I'm struggling here, and in the past few hours I have realised how much of an arsehole I seem to be turning into.
Drowning in worry about mum, run off my feet, drop dead tired, and stressed beyond belief. And that's before we even mention work or money. Let alone other up and coming dates.
My test in 2 weeks, Sian's last exam at the end of the month, the holiday I'm not going on also at the end of the month, trying to get back to speed at work, 3 visits a day at the hospice, worrying about money for bills, petrol and other debts, the list seems endless at this very moment in time.
And now to add to that, I am treating people like crap. Short tempered with mum, impatient at work, arguing with friends like Cadell on the phone about what seems like nothing, I really do feel like I'm losing the plot here. Do I go back to the doctors, do I try and fight through it, take a step back and ease up my load...or what? It makes no sense to me right now. The worst part is, the more I carry on, the less support that will hang around me to help me through this.

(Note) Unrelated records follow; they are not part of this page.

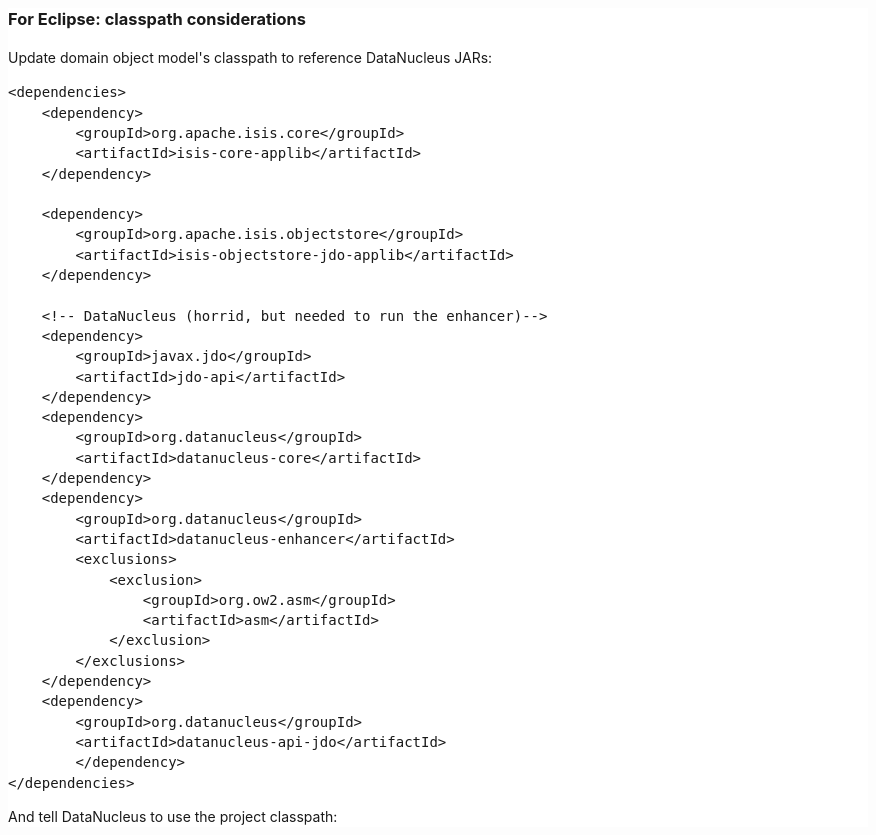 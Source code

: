 
### For Eclipse: classpath considerations

Update domain object model's classpath to reference DataNucleus JARs:

<pre>
&lt;dependencies&gt;
    &lt;dependency&gt;
        &lt;groupId&gt;org.apache.isis.core&lt;/groupId&gt;
        &lt;artifactId&gt;isis-core-applib&lt;/artifactId&gt;
    &lt;/dependency&gt;

    &lt;dependency&gt;
        &lt;groupId&gt;org.apache.isis.objectstore&lt;/groupId&gt;
        &lt;artifactId&gt;isis-objectstore-jdo-applib&lt;/artifactId&gt;
    &lt;/dependency&gt;

    &lt;!-- DataNucleus (horrid, but needed to run the enhancer)--&gt;
    &lt;dependency&gt;
        &lt;groupId&gt;javax.jdo&lt;/groupId&gt;
        &lt;artifactId&gt;jdo-api&lt;/artifactId&gt;
    &lt;/dependency&gt;
    &lt;dependency&gt;
        &lt;groupId&gt;org.datanucleus&lt;/groupId&gt;
        &lt;artifactId&gt;datanucleus-core&lt;/artifactId&gt;
    &lt;/dependency&gt;
    &lt;dependency&gt;
        &lt;groupId&gt;org.datanucleus&lt;/groupId&gt;
        &lt;artifactId&gt;datanucleus-enhancer&lt;/artifactId&gt;
        &lt;exclusions&gt;
            &lt;exclusion&gt;
                &lt;groupId&gt;org.ow2.asm&lt;/groupId&gt;
                &lt;artifactId&gt;asm&lt;/artifactId&gt;
            &lt;/exclusion&gt;
        &lt;/exclusions&gt;
    &lt;/dependency&gt;
    &lt;dependency&gt;
        &lt;groupId&gt;org.datanucleus&lt;/groupId&gt;
        &lt;artifactId&gt;datanucleus-api-jdo&lt;/artifactId&gt;
        &lt;/dependency&gt;
&lt;/dependencies&gt;
</pre>

And tell DataNucleus to use the project classpath:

I'm not a hopeless wreck, or ready to be sections, or anything like that, but I'm going through hell, and just want people around me to understand that, before they write me off as an attention seeking weirdo.

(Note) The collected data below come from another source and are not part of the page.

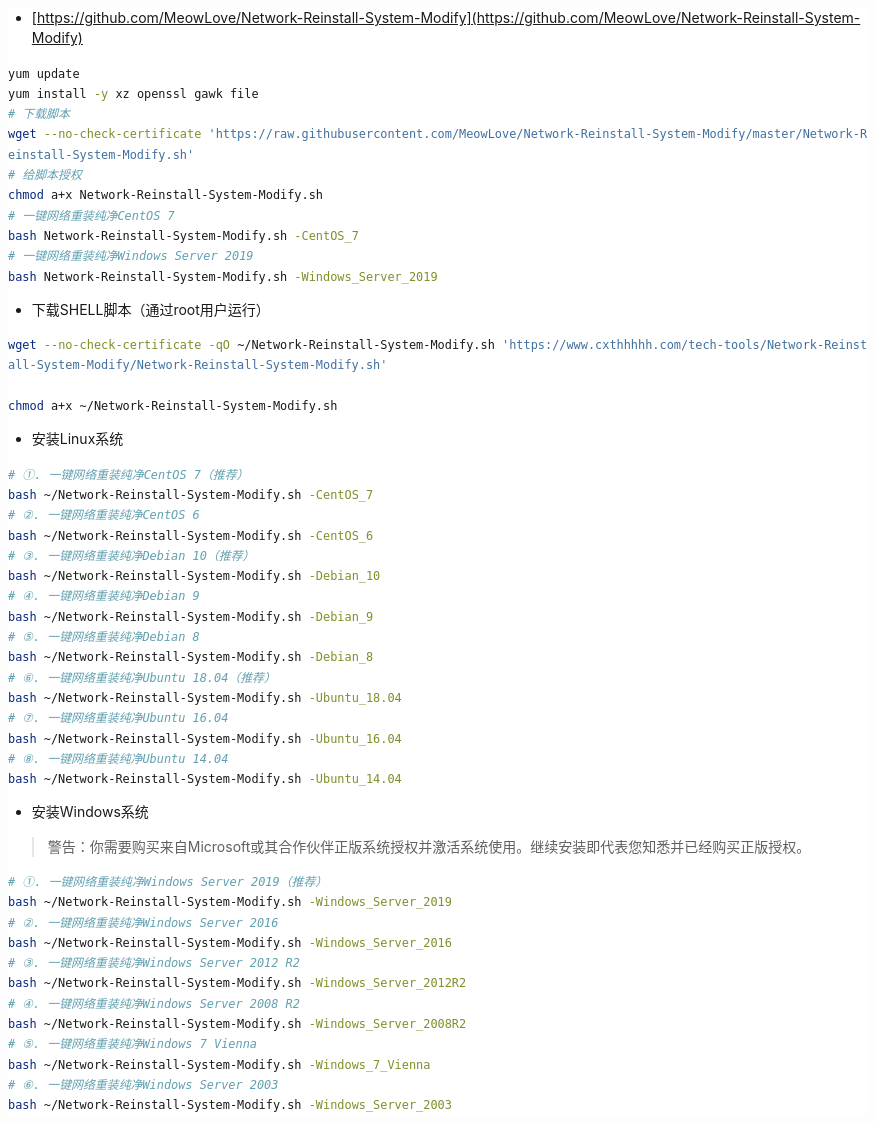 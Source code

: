 * [https://github.com/MeowLove/Network-Reinstall-System-Modify](https://github.com/MeowLove/Network-Reinstall-System-Modify)

```bash
yum update
yum install -y xz openssl gawk file
# 下载脚本
wget --no-check-certificate 'https://raw.githubusercontent.com/MeowLove/Network-Reinstall-System-Modify/master/Network-Reinstall-System-Modify.sh'
# 给脚本授权
chmod a+x Network-Reinstall-System-Modify.sh
# 一键网络重装纯净CentOS 7
bash Network-Reinstall-System-Modify.sh -CentOS_7
# 一键网络重装纯净Windows Server 2019
bash Network-Reinstall-System-Modify.sh -Windows_Server_2019
```

- 下载SHELL脚本（通过root用户运行）

```bash
wget --no-check-certificate -qO ~/Network-Reinstall-System-Modify.sh 'https://www.cxthhhhh.com/tech-tools/Network-Reinstall-System-Modify/Network-Reinstall-System-Modify.sh' 

chmod a+x ~/Network-Reinstall-System-Modify.sh
```

- 安装Linux系统

```bash
# ①. 一键网络重装纯净CentOS 7（推荐）
bash ~/Network-Reinstall-System-Modify.sh -CentOS_7
# ②. 一键网络重装纯净CentOS 6
bash ~/Network-Reinstall-System-Modify.sh -CentOS_6
# ③. 一键网络重装纯净Debian 10（推荐）
bash ~/Network-Reinstall-System-Modify.sh -Debian_10
# ④. 一键网络重装纯净Debian 9
bash ~/Network-Reinstall-System-Modify.sh -Debian_9
# ⑤. 一键网络重装纯净Debian 8
bash ~/Network-Reinstall-System-Modify.sh -Debian_8
# ⑥. 一键网络重装纯净Ubuntu 18.04（推荐）
bash ~/Network-Reinstall-System-Modify.sh -Ubuntu_18.04
# ⑦. 一键网络重装纯净Ubuntu 16.04
bash ~/Network-Reinstall-System-Modify.sh -Ubuntu_16.04
# ⑧. 一键网络重装纯净Ubuntu 14.04
bash ~/Network-Reinstall-System-Modify.sh -Ubuntu_14.04
```

- 安装Windows系统

> 警告：你需要购买来自Microsoft或其合作伙伴正版系统授权并激活系统使用。继续安装即代表您知悉并已经购买正版授权。

```bash
# ①. 一键网络重装纯净Windows Server 2019（推荐）
bash ~/Network-Reinstall-System-Modify.sh -Windows_Server_2019
# ②. 一键网络重装纯净Windows Server 2016
bash ~/Network-Reinstall-System-Modify.sh -Windows_Server_2016
# ③. 一键网络重装纯净Windows Server 2012 R2
bash ~/Network-Reinstall-System-Modify.sh -Windows_Server_2012R2
# ④. 一键网络重装纯净Windows Server 2008 R2
bash ~/Network-Reinstall-System-Modify.sh -Windows_Server_2008R2
# ⑤. 一键网络重装纯净Windows 7 Vienna
bash ~/Network-Reinstall-System-Modify.sh -Windows_7_Vienna
# ⑥. 一键网络重装纯净Windows Server 2003
bash ~/Network-Reinstall-System-Modify.sh -Windows_Server_2003
```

I have a trip to Magaluf planned for the middle of next month, and my GOD I need it to come NOW! Freedom, isolation from it all, a pass to escape the pressures I'm under. But at the same time I want some important dates to pass successfully, and to plan, rather than falling apart like everything else feels like it is right now.
Time to hide beneath the sheets til it all blows over.
This morning I didn't get up, as it was easier not to face it til I had to! I need to snap out of that now.
Thanks for listening to my rant. Please don't give up on me.